WORK REQUIRED — Each line of the listing where "всех" appears should be reported.

DATA FOR THIS TASK —
◆ ◆ ◆ ◆ ◆ ◆ ◆

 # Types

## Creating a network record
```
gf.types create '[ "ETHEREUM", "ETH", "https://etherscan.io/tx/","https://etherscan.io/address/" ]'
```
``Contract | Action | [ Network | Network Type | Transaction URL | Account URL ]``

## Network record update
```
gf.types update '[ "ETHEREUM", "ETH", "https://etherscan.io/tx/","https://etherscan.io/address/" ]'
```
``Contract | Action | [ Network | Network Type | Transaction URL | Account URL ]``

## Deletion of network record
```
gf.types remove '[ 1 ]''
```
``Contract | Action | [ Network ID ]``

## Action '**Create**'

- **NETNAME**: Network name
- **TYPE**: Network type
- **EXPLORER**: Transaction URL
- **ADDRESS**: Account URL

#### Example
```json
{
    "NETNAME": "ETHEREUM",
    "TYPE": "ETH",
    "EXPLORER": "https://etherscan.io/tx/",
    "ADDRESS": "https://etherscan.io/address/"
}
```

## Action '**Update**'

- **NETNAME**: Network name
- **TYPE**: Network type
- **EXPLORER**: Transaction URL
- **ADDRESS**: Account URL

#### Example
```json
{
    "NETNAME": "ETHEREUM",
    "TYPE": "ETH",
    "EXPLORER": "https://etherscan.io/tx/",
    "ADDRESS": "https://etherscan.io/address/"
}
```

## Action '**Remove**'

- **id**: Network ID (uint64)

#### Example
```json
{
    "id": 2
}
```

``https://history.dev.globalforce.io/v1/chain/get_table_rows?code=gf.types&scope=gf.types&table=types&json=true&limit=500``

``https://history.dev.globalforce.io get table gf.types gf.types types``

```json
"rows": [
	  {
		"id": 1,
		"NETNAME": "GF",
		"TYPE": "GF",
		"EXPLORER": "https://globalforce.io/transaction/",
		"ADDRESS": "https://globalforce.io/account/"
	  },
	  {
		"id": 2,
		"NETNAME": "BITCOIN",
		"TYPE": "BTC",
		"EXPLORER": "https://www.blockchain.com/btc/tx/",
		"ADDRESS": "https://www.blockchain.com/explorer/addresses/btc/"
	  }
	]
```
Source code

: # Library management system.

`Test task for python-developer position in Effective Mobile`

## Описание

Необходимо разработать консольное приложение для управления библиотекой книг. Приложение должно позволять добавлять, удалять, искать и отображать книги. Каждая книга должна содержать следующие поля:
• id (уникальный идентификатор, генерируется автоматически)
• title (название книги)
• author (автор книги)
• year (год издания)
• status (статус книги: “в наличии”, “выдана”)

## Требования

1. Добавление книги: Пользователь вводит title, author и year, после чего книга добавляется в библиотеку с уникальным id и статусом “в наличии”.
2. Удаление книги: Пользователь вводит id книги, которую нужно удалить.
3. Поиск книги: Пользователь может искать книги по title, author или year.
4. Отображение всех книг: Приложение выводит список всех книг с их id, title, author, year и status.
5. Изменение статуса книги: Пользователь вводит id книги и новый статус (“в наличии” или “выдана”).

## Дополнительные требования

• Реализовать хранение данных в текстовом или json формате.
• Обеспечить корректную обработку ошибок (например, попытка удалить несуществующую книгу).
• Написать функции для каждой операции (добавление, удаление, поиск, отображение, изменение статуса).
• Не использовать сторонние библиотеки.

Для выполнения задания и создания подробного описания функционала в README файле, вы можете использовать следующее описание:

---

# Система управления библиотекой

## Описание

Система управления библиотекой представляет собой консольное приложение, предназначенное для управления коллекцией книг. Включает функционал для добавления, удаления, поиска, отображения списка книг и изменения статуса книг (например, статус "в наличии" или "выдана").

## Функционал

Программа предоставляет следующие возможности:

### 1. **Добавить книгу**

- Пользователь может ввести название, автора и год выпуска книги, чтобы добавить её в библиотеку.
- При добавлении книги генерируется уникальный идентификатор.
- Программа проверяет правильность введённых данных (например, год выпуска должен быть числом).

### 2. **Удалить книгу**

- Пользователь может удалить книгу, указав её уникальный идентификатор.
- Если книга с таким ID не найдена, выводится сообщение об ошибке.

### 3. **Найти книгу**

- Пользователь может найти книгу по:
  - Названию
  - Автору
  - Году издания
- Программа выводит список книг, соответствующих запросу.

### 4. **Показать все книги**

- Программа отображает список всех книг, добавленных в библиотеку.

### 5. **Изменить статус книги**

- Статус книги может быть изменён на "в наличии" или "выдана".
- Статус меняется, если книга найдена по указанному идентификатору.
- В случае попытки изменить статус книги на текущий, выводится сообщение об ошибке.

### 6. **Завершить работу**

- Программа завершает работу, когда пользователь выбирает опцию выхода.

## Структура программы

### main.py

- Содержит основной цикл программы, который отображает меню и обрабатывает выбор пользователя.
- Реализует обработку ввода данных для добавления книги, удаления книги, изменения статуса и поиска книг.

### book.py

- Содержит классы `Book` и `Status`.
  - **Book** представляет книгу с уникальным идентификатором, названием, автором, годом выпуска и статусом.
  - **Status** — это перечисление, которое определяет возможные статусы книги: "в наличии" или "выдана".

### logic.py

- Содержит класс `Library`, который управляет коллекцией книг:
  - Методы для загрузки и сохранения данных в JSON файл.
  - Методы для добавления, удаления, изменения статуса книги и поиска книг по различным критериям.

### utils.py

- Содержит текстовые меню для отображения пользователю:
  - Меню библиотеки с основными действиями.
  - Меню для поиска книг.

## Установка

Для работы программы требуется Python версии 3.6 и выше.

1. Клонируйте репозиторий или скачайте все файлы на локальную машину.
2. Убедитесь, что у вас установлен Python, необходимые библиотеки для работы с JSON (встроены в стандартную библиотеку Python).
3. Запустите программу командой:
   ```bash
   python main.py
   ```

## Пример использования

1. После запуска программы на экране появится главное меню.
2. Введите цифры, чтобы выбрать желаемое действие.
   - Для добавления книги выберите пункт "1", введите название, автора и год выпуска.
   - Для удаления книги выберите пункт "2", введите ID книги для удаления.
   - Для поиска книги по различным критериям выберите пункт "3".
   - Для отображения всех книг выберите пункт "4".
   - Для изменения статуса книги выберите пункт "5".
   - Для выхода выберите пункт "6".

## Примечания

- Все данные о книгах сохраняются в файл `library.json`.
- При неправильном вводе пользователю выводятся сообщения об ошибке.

◆ ◆ ◆ ◆ ◆ ◆ ◆

REPLY —
4. Отображение всех книг: Приложение выводит список всех книг с их id, title, author, year и status.
- Программа отображает список всех книг, добавленных в библиотеку.
   - Для отображения всех книг выберите пункт "4".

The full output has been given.